We can optimize the above scenario by keep on sending the packets and not waiting for the acknowledgement. The sender buffer starts pushing multiple packets into a network and at the other hand the receiver buffers starts sending the acknowledgement packet as soon as it receives data packets from the sender. So in a way, we are utilizing RTT and instead of just sending one packet, we are sending burst of packets. This is known as pipeline protocol.
Suppose sender sends burst of packets through pipeline protocol, however, in the middle few packet in different orders gets lost. Then what?
We can have two possible solutions to the above problem.
- Send only those packets which are not received. Such kind of protocol is known as selective repeat protocol. The sender retransmits only those packets which were lost / whose acknowledgements were not received. This protocol will further be explained in the topic Selective Repeat protocol.
- Resend all packets. This kind of protocol is known as Go Back N protocol. Suppose the sender wanted to transmit 10 packets to the receiver, 4 packets were transferred and acknowledged, however the 5th acknowledgement was not received, the sender, after the expiry of timer, will resend all the packets from 5th to 10th and this will continue till all the packet acknowledgement is not received; so it’s like go back to the Nth packet and send the burst of packets from there. This protocol will further be explained in the topic Go Back N protocol.
Application layer does not ensure reliable delivery, neither IP does, it is the transport layer that stores data and ensures the reliability of data transfer.
In the above fig, places of packet No. 1, 3 and 4 are empty so the transport layer now request application layer to send more chunks of data, as the packets here have already been acknowledged. But at places 2, 5 and 6 new data can’t come, because if time out occurs, the sender will need the same previous data for retransmitting.

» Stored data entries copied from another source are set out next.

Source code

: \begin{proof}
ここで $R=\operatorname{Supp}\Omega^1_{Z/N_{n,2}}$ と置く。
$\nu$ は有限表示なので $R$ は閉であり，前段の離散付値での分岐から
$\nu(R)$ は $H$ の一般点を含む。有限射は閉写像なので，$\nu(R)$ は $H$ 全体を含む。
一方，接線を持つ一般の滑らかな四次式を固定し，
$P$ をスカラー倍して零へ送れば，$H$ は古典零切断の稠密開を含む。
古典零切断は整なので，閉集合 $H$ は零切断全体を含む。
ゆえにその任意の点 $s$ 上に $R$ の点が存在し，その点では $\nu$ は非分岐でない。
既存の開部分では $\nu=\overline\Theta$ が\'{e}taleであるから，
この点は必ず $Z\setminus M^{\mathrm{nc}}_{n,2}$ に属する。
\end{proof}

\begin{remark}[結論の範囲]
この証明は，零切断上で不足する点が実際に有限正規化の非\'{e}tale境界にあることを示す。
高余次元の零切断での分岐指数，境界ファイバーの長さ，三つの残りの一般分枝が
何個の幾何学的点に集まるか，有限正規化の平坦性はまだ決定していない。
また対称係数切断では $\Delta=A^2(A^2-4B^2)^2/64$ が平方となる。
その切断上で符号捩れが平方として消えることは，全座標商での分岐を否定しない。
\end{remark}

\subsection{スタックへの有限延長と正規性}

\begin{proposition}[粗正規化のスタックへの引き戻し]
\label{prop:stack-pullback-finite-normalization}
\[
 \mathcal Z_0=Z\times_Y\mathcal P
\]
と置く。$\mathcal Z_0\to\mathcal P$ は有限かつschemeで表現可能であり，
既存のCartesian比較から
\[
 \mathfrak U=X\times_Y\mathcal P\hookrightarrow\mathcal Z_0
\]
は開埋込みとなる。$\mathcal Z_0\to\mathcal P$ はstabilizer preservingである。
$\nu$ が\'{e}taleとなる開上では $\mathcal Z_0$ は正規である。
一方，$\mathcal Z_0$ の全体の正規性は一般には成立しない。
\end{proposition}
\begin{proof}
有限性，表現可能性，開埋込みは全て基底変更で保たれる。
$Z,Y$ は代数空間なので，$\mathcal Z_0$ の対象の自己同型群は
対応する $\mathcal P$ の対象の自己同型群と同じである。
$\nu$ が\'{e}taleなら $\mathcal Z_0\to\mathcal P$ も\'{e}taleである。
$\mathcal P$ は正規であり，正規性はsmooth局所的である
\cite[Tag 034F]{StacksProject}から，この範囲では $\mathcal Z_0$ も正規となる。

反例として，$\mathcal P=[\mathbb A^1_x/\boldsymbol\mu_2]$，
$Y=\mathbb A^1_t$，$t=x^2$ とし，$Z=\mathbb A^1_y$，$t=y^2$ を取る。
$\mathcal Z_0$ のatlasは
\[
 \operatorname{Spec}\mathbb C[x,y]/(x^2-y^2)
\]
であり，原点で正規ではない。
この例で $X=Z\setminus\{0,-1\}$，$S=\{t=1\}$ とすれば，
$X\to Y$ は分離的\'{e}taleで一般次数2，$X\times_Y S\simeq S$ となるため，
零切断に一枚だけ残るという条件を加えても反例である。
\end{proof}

For the receiver buffer, those packets which have been acknowledged, they will be delivered to the application and if the receiver gets duplicate packets, then one packet will be discarded.
Pipeline protocol has the following consequences:
The sequence number is required as the packets are sent in bulk and may not be in a sequence when traveling through pipeline and therefore to rearrange the packets in proper sequence.
The packets that are being transferred from the sender to the receiver needs to be buffered at both ends. At the sender end, buffer is required to store the data and wait till all packets acknowledgement has been received by the sender. On the other hand buffer is required to store the data till all of the packets are correctly received by the receiver and then the complete final data is provided to the application layer.
Range of the sequence number and size of the buffer:
The sequence number is required to identify the packets received by the receiver and to sequence the data accordingly. But here a question arises that what should be the maximum number used for the sequence and what should be the size of the buffer holding such packets? In TCP protocol, sequence number is of 32 bits, therefore maximum number of packets at a time can be 2^32 = 4294967296 packets. Suppose, we have 8 bit sequence number, then this means we can have 2^8 packets.